END ZONE (Etape 4)
Par Xavier Picouf, dimanche 23 avril 2006 à 00:02 :: Marathon :: #325 :: rss
Une fin d’après-midi comme tant d’autres...
Arthur rentre de l’école avec ses sœurs. Mais en arrivant chez lui, après avoir tourné la clé dans la serrure, il s’aperçoit qu’il est seul ; ses sœurs ont disparu. Il pensait également avoir un sac à dos, mais il a dû le poser tout de suite en rentrant car il ne le porte plus. Il traverse le couloir, passe devant la cuisine, mais il a l’impression qu’on lui a lesté les chevilles tant il se sent ralenti dans sa progression, acculé par l’atmosphère qui règne dans chacune des pièces qu’il visite.
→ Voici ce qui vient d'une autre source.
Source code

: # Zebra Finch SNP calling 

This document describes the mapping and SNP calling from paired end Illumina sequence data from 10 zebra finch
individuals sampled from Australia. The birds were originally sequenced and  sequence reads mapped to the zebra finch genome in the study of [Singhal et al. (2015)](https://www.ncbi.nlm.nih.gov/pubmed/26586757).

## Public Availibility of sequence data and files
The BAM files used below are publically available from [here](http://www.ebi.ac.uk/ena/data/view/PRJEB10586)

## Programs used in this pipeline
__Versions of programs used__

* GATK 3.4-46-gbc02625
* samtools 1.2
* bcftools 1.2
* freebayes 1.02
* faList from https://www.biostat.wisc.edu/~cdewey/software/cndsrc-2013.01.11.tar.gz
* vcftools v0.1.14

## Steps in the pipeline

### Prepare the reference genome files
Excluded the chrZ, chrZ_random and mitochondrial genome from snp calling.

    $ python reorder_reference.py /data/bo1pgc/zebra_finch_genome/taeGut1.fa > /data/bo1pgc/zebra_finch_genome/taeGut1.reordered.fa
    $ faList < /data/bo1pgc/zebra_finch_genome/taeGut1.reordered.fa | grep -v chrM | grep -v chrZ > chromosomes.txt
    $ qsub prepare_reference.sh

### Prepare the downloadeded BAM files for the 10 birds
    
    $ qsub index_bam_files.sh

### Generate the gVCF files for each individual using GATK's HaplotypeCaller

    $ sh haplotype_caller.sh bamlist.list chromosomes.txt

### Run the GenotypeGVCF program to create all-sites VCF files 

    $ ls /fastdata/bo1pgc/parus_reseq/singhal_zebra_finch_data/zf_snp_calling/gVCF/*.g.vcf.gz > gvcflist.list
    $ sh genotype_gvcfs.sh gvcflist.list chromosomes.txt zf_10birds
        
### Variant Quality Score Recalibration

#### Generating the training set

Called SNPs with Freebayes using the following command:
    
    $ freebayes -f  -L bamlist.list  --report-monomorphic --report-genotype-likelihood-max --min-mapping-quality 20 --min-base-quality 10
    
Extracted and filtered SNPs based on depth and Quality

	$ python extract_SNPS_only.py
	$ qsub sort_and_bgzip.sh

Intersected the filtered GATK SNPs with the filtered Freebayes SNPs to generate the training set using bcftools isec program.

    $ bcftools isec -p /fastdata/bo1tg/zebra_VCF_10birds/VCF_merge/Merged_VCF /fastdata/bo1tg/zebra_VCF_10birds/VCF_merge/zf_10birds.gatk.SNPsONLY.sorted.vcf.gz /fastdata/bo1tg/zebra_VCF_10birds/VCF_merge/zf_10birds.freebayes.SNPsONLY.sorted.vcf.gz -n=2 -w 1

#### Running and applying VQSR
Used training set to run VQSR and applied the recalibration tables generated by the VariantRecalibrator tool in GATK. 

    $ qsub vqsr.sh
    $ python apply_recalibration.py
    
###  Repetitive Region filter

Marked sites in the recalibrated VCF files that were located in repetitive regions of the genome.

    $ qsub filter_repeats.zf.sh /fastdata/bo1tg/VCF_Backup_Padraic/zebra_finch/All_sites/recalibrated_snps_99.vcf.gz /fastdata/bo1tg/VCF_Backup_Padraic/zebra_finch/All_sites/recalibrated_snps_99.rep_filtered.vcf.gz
Son petit corps ploie sous l’action d’une force invisible… Presque par réflexe, il tente de prendre appui sur les murs, mais ceux-ci semblent poreux, suintants, comme si la maison s’était transformée en un organisme malade. Aucune prise n’est possible, il ne parvient même pas à emprunter les escaliers qui mènent à sa chambre. Un autre phénomène angoisse le petit garçon. Malgré le jour encore jeune, l’obscurité règne, ce qui est assez inhabituel. Il voudrait réclamer de l’aide auprès de ses sœurs, de ses parents, mais la maison semble déserte, vide, de sens, d’amour, et de certitudes… Son instinct le pousse désormais à hurler sa peur, mais ses cordes vocales ne vibrent plus… Il est muet. Impuissant comme un archer sans flèches face à cette présence à la fois menaçante et familière… Le docteur Kowalsky.
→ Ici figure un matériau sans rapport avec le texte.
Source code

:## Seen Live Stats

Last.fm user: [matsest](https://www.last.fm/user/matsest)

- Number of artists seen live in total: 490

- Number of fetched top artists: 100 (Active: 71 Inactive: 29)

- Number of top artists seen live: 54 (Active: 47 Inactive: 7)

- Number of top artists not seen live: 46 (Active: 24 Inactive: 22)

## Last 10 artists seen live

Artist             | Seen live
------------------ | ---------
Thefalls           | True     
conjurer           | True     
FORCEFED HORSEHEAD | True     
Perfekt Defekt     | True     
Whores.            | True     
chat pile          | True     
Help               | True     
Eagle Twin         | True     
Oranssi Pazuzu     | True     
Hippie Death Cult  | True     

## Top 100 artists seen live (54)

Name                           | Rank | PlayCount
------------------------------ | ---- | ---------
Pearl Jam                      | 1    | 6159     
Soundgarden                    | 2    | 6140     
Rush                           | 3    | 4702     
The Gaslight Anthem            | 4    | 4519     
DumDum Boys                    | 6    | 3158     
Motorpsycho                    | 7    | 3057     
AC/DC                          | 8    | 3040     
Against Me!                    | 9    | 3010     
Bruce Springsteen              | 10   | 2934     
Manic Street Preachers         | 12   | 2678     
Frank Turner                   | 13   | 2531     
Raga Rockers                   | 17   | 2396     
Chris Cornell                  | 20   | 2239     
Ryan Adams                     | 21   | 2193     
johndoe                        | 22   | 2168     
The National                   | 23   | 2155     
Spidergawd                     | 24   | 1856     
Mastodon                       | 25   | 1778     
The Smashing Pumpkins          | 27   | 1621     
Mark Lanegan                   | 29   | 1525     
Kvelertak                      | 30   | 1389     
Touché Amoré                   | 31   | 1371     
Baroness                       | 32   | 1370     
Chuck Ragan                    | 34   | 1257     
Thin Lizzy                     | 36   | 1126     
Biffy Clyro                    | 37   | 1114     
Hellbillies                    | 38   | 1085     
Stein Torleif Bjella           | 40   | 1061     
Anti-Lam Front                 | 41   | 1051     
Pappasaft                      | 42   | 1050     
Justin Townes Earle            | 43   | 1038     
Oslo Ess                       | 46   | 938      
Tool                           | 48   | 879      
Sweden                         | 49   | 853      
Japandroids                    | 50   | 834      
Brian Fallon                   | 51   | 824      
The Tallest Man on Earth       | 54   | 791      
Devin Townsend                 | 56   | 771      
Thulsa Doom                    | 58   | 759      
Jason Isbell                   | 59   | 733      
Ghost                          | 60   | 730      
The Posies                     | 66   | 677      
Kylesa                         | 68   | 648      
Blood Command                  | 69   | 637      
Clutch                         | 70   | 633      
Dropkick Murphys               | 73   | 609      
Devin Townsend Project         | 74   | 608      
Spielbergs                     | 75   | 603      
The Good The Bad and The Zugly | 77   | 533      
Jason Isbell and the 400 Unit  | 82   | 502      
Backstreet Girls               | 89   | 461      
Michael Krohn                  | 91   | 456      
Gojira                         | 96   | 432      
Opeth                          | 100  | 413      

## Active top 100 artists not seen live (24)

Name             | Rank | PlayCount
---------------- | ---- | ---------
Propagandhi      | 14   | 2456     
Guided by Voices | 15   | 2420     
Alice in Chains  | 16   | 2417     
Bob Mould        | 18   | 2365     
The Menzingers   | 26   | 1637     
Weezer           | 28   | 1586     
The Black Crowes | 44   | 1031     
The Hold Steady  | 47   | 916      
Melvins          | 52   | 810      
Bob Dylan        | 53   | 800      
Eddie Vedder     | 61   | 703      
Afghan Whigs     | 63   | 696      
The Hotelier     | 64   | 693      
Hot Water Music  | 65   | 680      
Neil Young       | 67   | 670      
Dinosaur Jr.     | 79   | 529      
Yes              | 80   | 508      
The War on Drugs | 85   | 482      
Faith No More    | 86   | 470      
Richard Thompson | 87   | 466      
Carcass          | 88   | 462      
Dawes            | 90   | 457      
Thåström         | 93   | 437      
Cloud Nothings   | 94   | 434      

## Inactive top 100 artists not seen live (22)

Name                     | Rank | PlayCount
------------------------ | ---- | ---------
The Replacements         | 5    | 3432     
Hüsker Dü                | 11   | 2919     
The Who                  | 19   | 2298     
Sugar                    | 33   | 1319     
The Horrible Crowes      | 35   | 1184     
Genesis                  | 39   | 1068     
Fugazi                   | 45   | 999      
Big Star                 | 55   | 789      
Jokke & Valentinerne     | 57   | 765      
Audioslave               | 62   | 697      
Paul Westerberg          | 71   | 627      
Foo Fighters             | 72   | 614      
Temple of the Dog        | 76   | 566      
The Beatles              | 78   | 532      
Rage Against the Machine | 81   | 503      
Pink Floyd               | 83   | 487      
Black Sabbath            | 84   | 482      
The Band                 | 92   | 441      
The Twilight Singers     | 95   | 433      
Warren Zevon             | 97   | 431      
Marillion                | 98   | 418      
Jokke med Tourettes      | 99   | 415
Le docteur Kowalsky se tient là, dans un coin du séjour. L’expression de neutralité qui transpire de son visage est restée la même, mais cette fois-ci, Arthur n’y trouve aucun réconfort. L’enfant sait pourquoi le docteur lui fait signe d’approcher ; au fond de lui, il connaît les raisons de la présence du médecin, il connaît le dénouement de cet épisode. Par la main, il saisit l’enfant qui se laisse attirer, comme un aimant, vers l’unique exhalaison de luminosité que prodigue le corridor… Kowalsky le conduit à la salle de bains. Arrivé sur le seuil de la porte, le jeune garçon est proche de la rupture. Il lui semble que son petit corps va exploser sous la pression du déluge qui menace de s’abattre sur lui d’un moment à l’autre lorsque le médecin poussera la porte d’un revers de manchette, avec toute la résignation que l’enfant lui connaît…
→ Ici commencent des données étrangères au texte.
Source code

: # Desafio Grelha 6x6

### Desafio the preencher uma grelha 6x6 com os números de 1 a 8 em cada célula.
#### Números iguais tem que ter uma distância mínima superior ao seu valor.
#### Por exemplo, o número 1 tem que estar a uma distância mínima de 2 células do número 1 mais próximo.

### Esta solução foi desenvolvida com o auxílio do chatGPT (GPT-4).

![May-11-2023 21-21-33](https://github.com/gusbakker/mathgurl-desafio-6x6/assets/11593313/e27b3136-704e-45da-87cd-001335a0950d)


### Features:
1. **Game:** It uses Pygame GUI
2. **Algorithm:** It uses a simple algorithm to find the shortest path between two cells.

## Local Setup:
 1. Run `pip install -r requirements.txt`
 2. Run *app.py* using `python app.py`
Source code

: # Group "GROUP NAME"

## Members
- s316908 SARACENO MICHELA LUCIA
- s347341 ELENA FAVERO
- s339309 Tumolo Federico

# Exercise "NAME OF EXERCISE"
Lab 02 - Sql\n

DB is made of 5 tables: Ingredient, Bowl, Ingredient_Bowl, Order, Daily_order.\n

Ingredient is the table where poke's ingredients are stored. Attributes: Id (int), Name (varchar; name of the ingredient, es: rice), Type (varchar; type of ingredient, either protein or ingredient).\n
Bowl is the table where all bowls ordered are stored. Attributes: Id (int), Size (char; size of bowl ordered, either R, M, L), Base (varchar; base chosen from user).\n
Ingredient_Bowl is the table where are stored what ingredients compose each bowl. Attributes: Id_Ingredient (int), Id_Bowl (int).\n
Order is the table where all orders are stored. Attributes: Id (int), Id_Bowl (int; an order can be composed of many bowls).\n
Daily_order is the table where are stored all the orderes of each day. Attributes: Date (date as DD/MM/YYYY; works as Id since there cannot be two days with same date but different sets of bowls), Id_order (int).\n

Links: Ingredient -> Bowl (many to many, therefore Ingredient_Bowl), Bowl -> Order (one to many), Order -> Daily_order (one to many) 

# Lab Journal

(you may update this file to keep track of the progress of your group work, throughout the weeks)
Arthur trouvera sa mère dans la baignoire, où elle se sera écroulée environ dix heures plus tôt, terrassée par un arrêt cardiaque, alors qu’elle était en train de se préparer pour partir travailler, et qu’Arthur, les fillettes et leur père viendraient de quitter la maison les après les autres, chacun partant à l’assaut de sa journée. Si elle n’avait pas été seule au moment du drame, elle aurait peut-être accueilli son fils ur le perron. Mais le vrai coupable de ce qu’il s’est passé, c’est le docteur Kowalsky, maintenant Arthur en est sûr. C’est lui qui devait soigner sa mère ; le même docteur Kowalsky qui garde Arthur de faire ceci ou cela…
Alors l’enfant se jette sur le médecin, pour le griffer, le mordre, lui faire payer...
Et surtout ne plus voir ces jambes habillées de bas et de chaussures à talons dépasser de la baignoire.
Arthur se réveille brutalement, en sursaut, et en hurlant à qui viendrait l’extirper du pire cauchemar de sa vie.